Skip any image you find and restate the rest of the data word for word.
◇ ◇ ◇ ◇
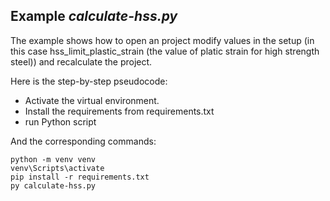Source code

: ## Example _calculate-hss.py_

The example shows how to open an project modify values in the setup (in this case hss_limit_plastic_strain (the value of platic strain for high strength steel)) and recalculate the project.


Here is the step-by-step pseudocode:

* Activate the virtual environment.
* Install the requirements from requirements.txt
* run Python script

And the corresponding commands:

```
python -m venv venv
venv\Scripts\activate
pip install -r requirements.txt
py calculate-hss.py
```
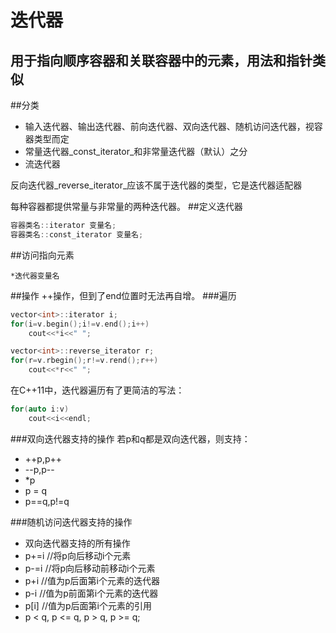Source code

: 迭代器
======
用于指向顺序容器和关联容器中的元素，用法和指针类似
------
##分类
* 输入迭代器、输出迭代器、前向迭代器、双向迭代器、随机访问迭代器，视容器类型而定
* 常量迭代器_const_iterator_和非常量迭代器（默认）之分
* 流迭代器

反向迭代器_reverse_iterator_应该不属于迭代器的类型，它是迭代器适配器

每种容器都提供常量与非常量的两种迭代器。
##定义迭代器
```cpp
容器类名::iterator 变量名;
容器类名::const_iterator 变量名;

```
##访问指向元素
```
*迭代器变量名
```
##操作
 ++操作，但到了end位置时无法再自增。
###遍历
```cpp
vector<int>::iterator i;
for(i=v.begin();i!=v.end();i++)
    cout<<*i<<" ";

vector<int>::reverse_iterator r;
for(r=v.rbegin();r!=v.rend();r++)
    cout<<*r<<" ";
```
在C++11中，迭代器遍历有了更简洁的写法：
```cpp
for(auto i:v)
    cout<<i<<endl;
```
###双向迭代器支持的操作
若p和q都是双向迭代器，则支持：
- ++p,p++
- --p,p--
- \*p
- p = q
- p==q,p!=q

###随机访问迭代器支持的操作
- 双向迭代器支持的所有操作
- p+=i //将p向后移动i个元素
- p-=i //将p向后移动前移动i个元素
- p+i  //值为p后面第i个元素的迭代器
- p-i  //值为p前面第i个元素的迭代器
- p[i] //值为p后面第i个元素的引用
- p < q, p <= q, p > q, p >= q;
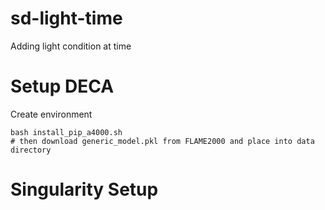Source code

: # sd-light-time
Adding light condition at time

# Setup DECA
Create environment 

```
bash install_pip_a4000.sh
# then download generic_model.pkl from FLAME2000 and place into data directory
```


# Singularity Setup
◇ ◇ ◇ ◇
[Answer section]
Source code

: ## Example _calculate-hss.py_

The example shows how to open an project modify values in the setup (in this case hss_limit_plastic_strain (the value of platic strain for high strength steel)) and recalculate the project.


Here is the step-by-step pseudocode:

* Activate the virtual environment.
* Install the requirements from requirements.txt
* run Python script

And the corresponding commands:

```
python -m venv venv
venv\Scripts\activate
pip install -r requirements.txt
py calculate-hss.py
```
Source code

: 迭代器
======
用于指向顺序容器和关联容器中的元素，用法和指针类似
------
##分类
* 输入迭代器、输出迭代器、前向迭代器、双向迭代器、随机访问迭代器，视容器类型而定
* 常量迭代器_const_iterator_和非常量迭代器（默认）之分
* 流迭代器

反向迭代器_reverse_iterator_应该不属于迭代器的类型，它是迭代器适配器

每种容器都提供常量与非常量的两种迭代器。
##定义迭代器
```cpp
容器类名::iterator 变量名;
容器类名::const_iterator 变量名;

```
##访问指向元素
```
*迭代器变量名
```
##操作
 ++操作，但到了end位置时无法再自增。
###遍历
```cpp
vector<int>::iterator i;
for(i=v.begin();i!=v.end();i++)
    cout<<*i<<" ";

vector<int>::reverse_iterator r;
for(r=v.rbegin();r!=v.rend();r++)
    cout<<*r<<" ";
```
在C++11中，迭代器遍历有了更简洁的写法：
```cpp
for(auto i:v)
    cout<<i<<endl;
```
###双向迭代器支持的操作
若p和q都是双向迭代器，则支持：
- ++p,p++
- --p,p--
- \*p
- p = q
- p==q,p!=q

###随机访问迭代器支持的操作
- 双向迭代器支持的所有操作
- p+=i //将p向后移动i个元素
- p-=i //将p向后移动前移动i个元素
- p+i  //值为p后面第i个元素的迭代器
- p-i  //值为p前面第i个元素的迭代器
- p[i] //值为p后面第i个元素的引用
- p < q, p <= q, p > q, p >= q;
Source code

: # sd-light-time
Adding light condition at time

# Setup DECA
Create environment 

```
bash install_pip_a4000.sh
# then download generic_model.pkl from FLAME2000 and place into data directory
```


# Singularity Setup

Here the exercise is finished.